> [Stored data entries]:
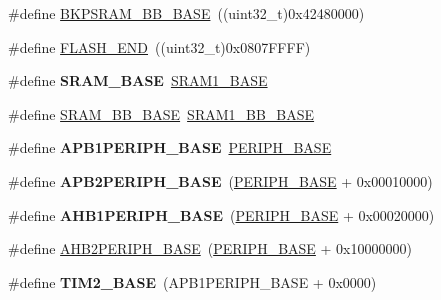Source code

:\begin{DoxyCompactItemize}
\item 
\#define \hyperlink{group___peripheral__memory__map_gaee19a30c9fa326bb10b547e4eaf4e250}{B\+K\+P\+S\+R\+A\+M\+\_\+\+B\+B\+\_\+\+B\+A\+SE}~((uint32\+\_\+t)0x42480000)
\item 
\#define \hyperlink{group___peripheral__memory__map_ga8be554f354e5aa65370f6db63d4f3ee4}{F\+L\+A\+S\+H\+\_\+\+E\+ND}~((uint32\+\_\+t)0x0807\+F\+F\+F\+F)
\item 
\#define {\bfseries S\+R\+A\+M\+\_\+\+B\+A\+SE}~\hyperlink{group___peripheral__memory__map_ga7d0fbfb8894012dbbb96754b95e562cd}{S\+R\+A\+M1\+\_\+\+B\+A\+SE}\hypertarget{group___peripheral__memory__map_ga05e8f3d2e5868754a7cd88614955aecc}{}\label{group___peripheral__memory__map_ga05e8f3d2e5868754a7cd88614955aecc}

\item 
\#define \hyperlink{group___peripheral__memory__map_gad3548b6e2f017f39d399358f3ac98454}{S\+R\+A\+M\+\_\+\+B\+B\+\_\+\+B\+A\+SE}~\hyperlink{group___peripheral__memory__map_gac4c4f61082e4b168f29d9cf97dc3ca5c}{S\+R\+A\+M1\+\_\+\+B\+B\+\_\+\+B\+A\+SE}
\item 
\#define {\bfseries A\+P\+B1\+P\+E\+R\+I\+P\+H\+\_\+\+B\+A\+SE}~\hyperlink{group___peripheral__memory__map_ga9171f49478fa86d932f89e78e73b88b0}{P\+E\+R\+I\+P\+H\+\_\+\+B\+A\+SE}\hypertarget{group___peripheral__memory__map_ga45666d911f39addd4c8c0a0ac3388cfb}{}\label{group___peripheral__memory__map_ga45666d911f39addd4c8c0a0ac3388cfb}

\item 
\#define {\bfseries A\+P\+B2\+P\+E\+R\+I\+P\+H\+\_\+\+B\+A\+SE}~(\hyperlink{group___peripheral__memory__map_ga9171f49478fa86d932f89e78e73b88b0}{P\+E\+R\+I\+P\+H\+\_\+\+B\+A\+SE} + 0x00010000)\hypertarget{group___peripheral__memory__map_ga25b99d6065f1c8f751e78f43ade652cb}{}\label{group___peripheral__memory__map_ga25b99d6065f1c8f751e78f43ade652cb}

\item 
\#define {\bfseries A\+H\+B1\+P\+E\+R\+I\+P\+H\+\_\+\+B\+A\+SE}~(\hyperlink{group___peripheral__memory__map_ga9171f49478fa86d932f89e78e73b88b0}{P\+E\+R\+I\+P\+H\+\_\+\+B\+A\+SE} + 0x00020000)\hypertarget{group___peripheral__memory__map_ga811a9a4ca17f0a50354a9169541d56c4}{}\label{group___peripheral__memory__map_ga811a9a4ca17f0a50354a9169541d56c4}

\item 
\#define \hyperlink{group___peripheral__memory__map_gaeedaa71d22a1948492365e2cd26cfd46}{A\+H\+B2\+P\+E\+R\+I\+P\+H\+\_\+\+B\+A\+SE}~(\hyperlink{group___peripheral__memory__map_ga9171f49478fa86d932f89e78e73b88b0}{P\+E\+R\+I\+P\+H\+\_\+\+B\+A\+SE} + 0x10000000)
\item 
\#define {\bfseries T\+I\+M2\+\_\+\+B\+A\+SE}~(A\+P\+B1\+P\+E\+R\+I\+P\+H\+\_\+\+B\+A\+SE + 0x0000)\hypertarget{group___peripheral__memory__map_ga00d0fe6ad532ab32f0f81cafca8d3aa5}{}\label{group___peripheral__memory__map_ga00d0fe6ad532ab32f0f81cafca8d3aa5}


\end{DoxyCompactItemize}

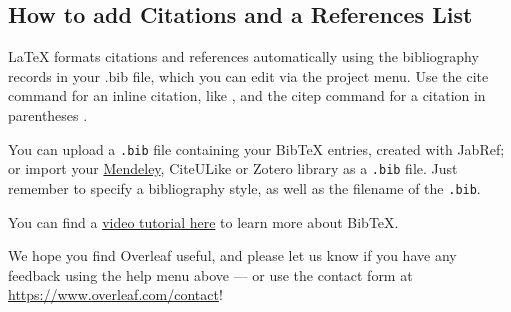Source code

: \documentclass[fleqn,10pt]{olplainarticle}
\begin{document}
\subsection*{How to add Citations and a References List}

LaTeX formats citations and references automatically using the bibliography records in your .bib file, which you can edit via the project menu. Use the cite command for an inline citation, like \cite{greenwade93}, and the citep command for a citation in parentheses \citep{lees2010theoretical}.

You can upload a \verb|.bib| file containing your BibTeX entries, created with JabRef; or import your \href{https://www.overleaf.com/blog/184}{Mendeley}, CiteULike or Zotero library as a \verb|.bib| file. Just remember to specify a bibliography style, as well as the filename of the \verb|.bib|.

You can find a \href{https://www.overleaf.com/help/97-how-to-include-a-bibliography-using-bibtex}{video tutorial here} to learn more about BibTeX.

We hope you find Overleaf useful, and please let us know if you have any feedback using the help menu above --- or use the contact form at \url{https://www.overleaf.com/contact}!


\end{document}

> [INSTRUCTIONS FOR THE TASK]: Only the pictures are to be omitted; the records above must otherwise be reproduced exactly.

> [COMPLETED TASK]:
Source code

:\begin{DoxyCompactItemize}
\item 
\#define \hyperlink{group___peripheral__memory__map_gaee19a30c9fa326bb10b547e4eaf4e250}{B\+K\+P\+S\+R\+A\+M\+\_\+\+B\+B\+\_\+\+B\+A\+SE}~((uint32\+\_\+t)0x42480000)
\item 
\#define \hyperlink{group___peripheral__memory__map_ga8be554f354e5aa65370f6db63d4f3ee4}{F\+L\+A\+S\+H\+\_\+\+E\+ND}~((uint32\+\_\+t)0x0807\+F\+F\+F\+F)
\item 
\#define {\bfseries S\+R\+A\+M\+\_\+\+B\+A\+SE}~\hyperlink{group___peripheral__memory__map_ga7d0fbfb8894012dbbb96754b95e562cd}{S\+R\+A\+M1\+\_\+\+B\+A\+SE}\hypertarget{group___peripheral__memory__map_ga05e8f3d2e5868754a7cd88614955aecc}{}\label{group___peripheral__memory__map_ga05e8f3d2e5868754a7cd88614955aecc}

\item 
\#define \hyperlink{group___peripheral__memory__map_gad3548b6e2f017f39d399358f3ac98454}{S\+R\+A\+M\+\_\+\+B\+B\+\_\+\+B\+A\+SE}~\hyperlink{group___peripheral__memory__map_gac4c4f61082e4b168f29d9cf97dc3ca5c}{S\+R\+A\+M1\+\_\+\+B\+B\+\_\+\+B\+A\+SE}
\item 
\#define {\bfseries A\+P\+B1\+P\+E\+R\+I\+P\+H\+\_\+\+B\+A\+SE}~\hyperlink{group___peripheral__memory__map_ga9171f49478fa86d932f89e78e73b88b0}{P\+E\+R\+I\+P\+H\+\_\+\+B\+A\+SE}\hypertarget{group___peripheral__memory__map_ga45666d911f39addd4c8c0a0ac3388cfb}{}\label{group___peripheral__memory__map_ga45666d911f39addd4c8c0a0ac3388cfb}

\item 
\#define {\bfseries A\+P\+B2\+P\+E\+R\+I\+P\+H\+\_\+\+B\+A\+SE}~(\hyperlink{group___peripheral__memory__map_ga9171f49478fa86d932f89e78e73b88b0}{P\+E\+R\+I\+P\+H\+\_\+\+B\+A\+SE} + 0x00010000)\hypertarget{group___peripheral__memory__map_ga25b99d6065f1c8f751e78f43ade652cb}{}\label{group___peripheral__memory__map_ga25b99d6065f1c8f751e78f43ade652cb}

\item 
\#define {\bfseries A\+H\+B1\+P\+E\+R\+I\+P\+H\+\_\+\+B\+A\+SE}~(\hyperlink{group___peripheral__memory__map_ga9171f49478fa86d932f89e78e73b88b0}{P\+E\+R\+I\+P\+H\+\_\+\+B\+A\+SE} + 0x00020000)\hypertarget{group___peripheral__memory__map_ga811a9a4ca17f0a50354a9169541d56c4}{}\label{group___peripheral__memory__map_ga811a9a4ca17f0a50354a9169541d56c4}

\item 
\#define \hyperlink{group___peripheral__memory__map_gaeedaa71d22a1948492365e2cd26cfd46}{A\+H\+B2\+P\+E\+R\+I\+P\+H\+\_\+\+B\+A\+SE}~(\hyperlink{group___peripheral__memory__map_ga9171f49478fa86d932f89e78e73b88b0}{P\+E\+R\+I\+P\+H\+\_\+\+B\+A\+SE} + 0x10000000)
\item 
\#define {\bfseries T\+I\+M2\+\_\+\+B\+A\+SE}~(A\+P\+B1\+P\+E\+R\+I\+P\+H\+\_\+\+B\+A\+SE + 0x0000)\hypertarget{group___peripheral__memory__map_ga00d0fe6ad532ab32f0f81cafca8d3aa5}{}\label{group___peripheral__memory__map_ga00d0fe6ad532ab32f0f81cafca8d3aa5}


\end{DoxyCompactItemize}

Source code

: \documentclass[fleqn,10pt]{olplainarticle}
\begin{document}
\subsection*{How to add Citations and a References List}

LaTeX formats citations and references automatically using the bibliography records in your .bib file, which you can edit via the project menu. Use the cite command for an inline citation, like \cite{greenwade93}, and the citep command for a citation in parentheses \citep{lees2010theoretical}.

You can upload a \verb|.bib| file containing your BibTeX entries, created with JabRef; or import your \href{https://www.overleaf.com/blog/184}{Mendeley}, CiteULike or Zotero library as a \verb|.bib| file. Just remember to specify a bibliography style, as well as the filename of the \verb|.bib|.

You can find a \href{https://www.overleaf.com/help/97-how-to-include-a-bibliography-using-bibtex}{video tutorial here} to learn more about BibTeX.

We hope you find Overleaf useful, and please let us know if you have any feedback using the help menu above --- or use the contact form at \url{https://www.overleaf.com/contact}!


\end{document}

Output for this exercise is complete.